But you’ve also seen that information in the Logical Network Preparation UI above.
Controller
You can get the IP Address of your Controller by clicking on the VM named NSX_Controller_<ID>
in the vSphere Web Client.
To investigate controller issues, SSH to one of your controller VM to use the CLI (login: admin, password: the one set at deployment time).
status
# show control-cluster status
Type Status Since
--------------------------------------------------------------------------------
Join status: Join complete 09/14 14:08:46
Majority status: Connected to cluster majority 09/18 08:45:16
Restart status: This controller can be safely restarted 09/18 08:45:06
Cluster ID: b20ddc88-cd62-49ad-b120-572c23108520
Node UUID: b20ddc88-cd62-49ad-b120-572c23108520
Role Configured status Active status
--------------------------------------------------------------------------------
api_provider enabled activated
persistence_server enabled activated
switch_manager enabled activated
logical_manager enabled activated
directory_server enabled activated
List all the nodes in the cluster.
# show control-cluster startup-nodes
192.168.110.201, 192.168.110.202, 192.168.110.203
List the implemented role on your controller, the Not Configured
for api_provider is normal, it’s the NSX-Manager who’s published the NSX-v API.

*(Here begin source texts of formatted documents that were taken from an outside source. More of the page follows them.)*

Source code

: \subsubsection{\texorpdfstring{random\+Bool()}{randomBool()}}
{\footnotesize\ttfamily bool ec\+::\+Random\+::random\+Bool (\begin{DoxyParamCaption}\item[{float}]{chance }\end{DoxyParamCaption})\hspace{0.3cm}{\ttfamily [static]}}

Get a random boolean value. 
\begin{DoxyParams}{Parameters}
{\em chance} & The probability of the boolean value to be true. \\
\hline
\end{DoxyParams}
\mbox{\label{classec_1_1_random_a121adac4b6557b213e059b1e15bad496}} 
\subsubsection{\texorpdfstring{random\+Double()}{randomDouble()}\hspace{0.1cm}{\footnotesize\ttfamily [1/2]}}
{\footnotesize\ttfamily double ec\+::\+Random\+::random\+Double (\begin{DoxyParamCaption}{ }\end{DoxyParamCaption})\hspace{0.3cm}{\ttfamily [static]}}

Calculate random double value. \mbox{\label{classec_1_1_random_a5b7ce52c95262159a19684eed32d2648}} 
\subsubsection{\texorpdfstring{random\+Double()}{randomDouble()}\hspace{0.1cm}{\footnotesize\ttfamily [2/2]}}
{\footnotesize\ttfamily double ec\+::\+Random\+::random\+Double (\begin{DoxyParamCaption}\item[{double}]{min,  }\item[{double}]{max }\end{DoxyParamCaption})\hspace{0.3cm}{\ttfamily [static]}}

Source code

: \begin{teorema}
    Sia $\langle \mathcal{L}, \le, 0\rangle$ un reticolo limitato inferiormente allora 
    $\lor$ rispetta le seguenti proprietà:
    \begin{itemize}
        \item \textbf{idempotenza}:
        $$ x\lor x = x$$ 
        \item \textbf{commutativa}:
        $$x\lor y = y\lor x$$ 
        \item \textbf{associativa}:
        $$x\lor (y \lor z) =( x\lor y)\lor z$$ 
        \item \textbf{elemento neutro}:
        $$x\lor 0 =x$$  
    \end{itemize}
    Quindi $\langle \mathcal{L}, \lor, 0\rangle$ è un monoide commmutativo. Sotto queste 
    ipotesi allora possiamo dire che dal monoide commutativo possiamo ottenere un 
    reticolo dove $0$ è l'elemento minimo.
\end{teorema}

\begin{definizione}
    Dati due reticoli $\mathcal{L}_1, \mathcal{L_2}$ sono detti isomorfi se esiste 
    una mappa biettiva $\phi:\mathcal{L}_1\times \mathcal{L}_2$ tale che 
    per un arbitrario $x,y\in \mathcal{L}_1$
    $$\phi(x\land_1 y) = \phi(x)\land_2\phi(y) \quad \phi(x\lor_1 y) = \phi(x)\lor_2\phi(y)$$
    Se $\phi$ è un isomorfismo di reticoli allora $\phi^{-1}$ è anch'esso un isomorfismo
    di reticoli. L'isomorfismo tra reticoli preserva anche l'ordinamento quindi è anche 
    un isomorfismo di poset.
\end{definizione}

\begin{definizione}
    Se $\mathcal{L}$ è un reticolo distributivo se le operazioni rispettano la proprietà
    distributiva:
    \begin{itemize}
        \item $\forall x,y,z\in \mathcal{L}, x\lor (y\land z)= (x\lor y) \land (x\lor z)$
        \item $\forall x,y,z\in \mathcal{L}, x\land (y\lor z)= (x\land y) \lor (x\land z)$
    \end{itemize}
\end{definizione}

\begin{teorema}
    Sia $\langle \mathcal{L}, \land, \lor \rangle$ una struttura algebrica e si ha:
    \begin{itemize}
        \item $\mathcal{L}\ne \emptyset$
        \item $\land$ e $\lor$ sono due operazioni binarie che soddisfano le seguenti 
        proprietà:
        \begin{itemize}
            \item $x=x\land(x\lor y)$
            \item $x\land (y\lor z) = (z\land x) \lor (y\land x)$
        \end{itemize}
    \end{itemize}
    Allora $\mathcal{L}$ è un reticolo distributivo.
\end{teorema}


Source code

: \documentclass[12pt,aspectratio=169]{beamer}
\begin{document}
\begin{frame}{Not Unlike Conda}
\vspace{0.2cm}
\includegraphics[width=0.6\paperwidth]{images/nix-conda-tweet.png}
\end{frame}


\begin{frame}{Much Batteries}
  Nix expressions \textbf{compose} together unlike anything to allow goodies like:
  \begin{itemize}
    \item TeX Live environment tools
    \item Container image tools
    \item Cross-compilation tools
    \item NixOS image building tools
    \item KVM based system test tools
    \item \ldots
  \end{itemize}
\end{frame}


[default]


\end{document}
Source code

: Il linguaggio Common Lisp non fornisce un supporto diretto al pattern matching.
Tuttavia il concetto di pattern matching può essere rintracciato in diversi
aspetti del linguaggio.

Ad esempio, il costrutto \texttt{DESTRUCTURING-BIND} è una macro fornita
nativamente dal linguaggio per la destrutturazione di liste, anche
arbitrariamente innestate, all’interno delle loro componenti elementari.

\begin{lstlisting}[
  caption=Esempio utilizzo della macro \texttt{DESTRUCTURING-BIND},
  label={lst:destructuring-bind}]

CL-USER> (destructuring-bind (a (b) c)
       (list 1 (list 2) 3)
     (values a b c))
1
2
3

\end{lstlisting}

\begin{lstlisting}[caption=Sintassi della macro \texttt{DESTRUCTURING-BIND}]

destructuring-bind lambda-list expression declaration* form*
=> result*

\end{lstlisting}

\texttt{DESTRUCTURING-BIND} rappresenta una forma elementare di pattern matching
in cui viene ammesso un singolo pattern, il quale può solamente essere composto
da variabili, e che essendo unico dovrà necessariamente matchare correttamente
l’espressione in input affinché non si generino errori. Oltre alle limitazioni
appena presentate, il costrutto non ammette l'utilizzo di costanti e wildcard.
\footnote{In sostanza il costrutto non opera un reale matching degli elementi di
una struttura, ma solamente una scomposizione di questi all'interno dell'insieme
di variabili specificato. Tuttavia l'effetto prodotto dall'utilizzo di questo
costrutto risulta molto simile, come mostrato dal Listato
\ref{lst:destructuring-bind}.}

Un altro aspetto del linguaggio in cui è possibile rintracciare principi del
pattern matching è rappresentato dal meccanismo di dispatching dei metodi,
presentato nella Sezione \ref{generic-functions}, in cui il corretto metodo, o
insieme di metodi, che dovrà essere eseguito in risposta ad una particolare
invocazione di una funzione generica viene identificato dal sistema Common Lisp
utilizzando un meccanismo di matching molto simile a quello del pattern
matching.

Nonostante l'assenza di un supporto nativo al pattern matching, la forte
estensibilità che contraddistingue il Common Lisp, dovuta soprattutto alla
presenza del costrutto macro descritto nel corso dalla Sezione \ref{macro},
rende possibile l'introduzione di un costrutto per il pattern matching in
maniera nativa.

# show control-cluster roles
Listen-IP Master? Last-Changed Count
api_provider Not configured Yes 09/18 08:45:17 6
persistence_server N/A Yes 09/18 08:45:17 5
switch_manager 127.0.0.1 Yes 09/18 08:45:17 6
logical_manager N/A Yes 09/18 08:45:17 6
directory_server N/A Yes 09/18 08:45:17 6
List current connections to your controller.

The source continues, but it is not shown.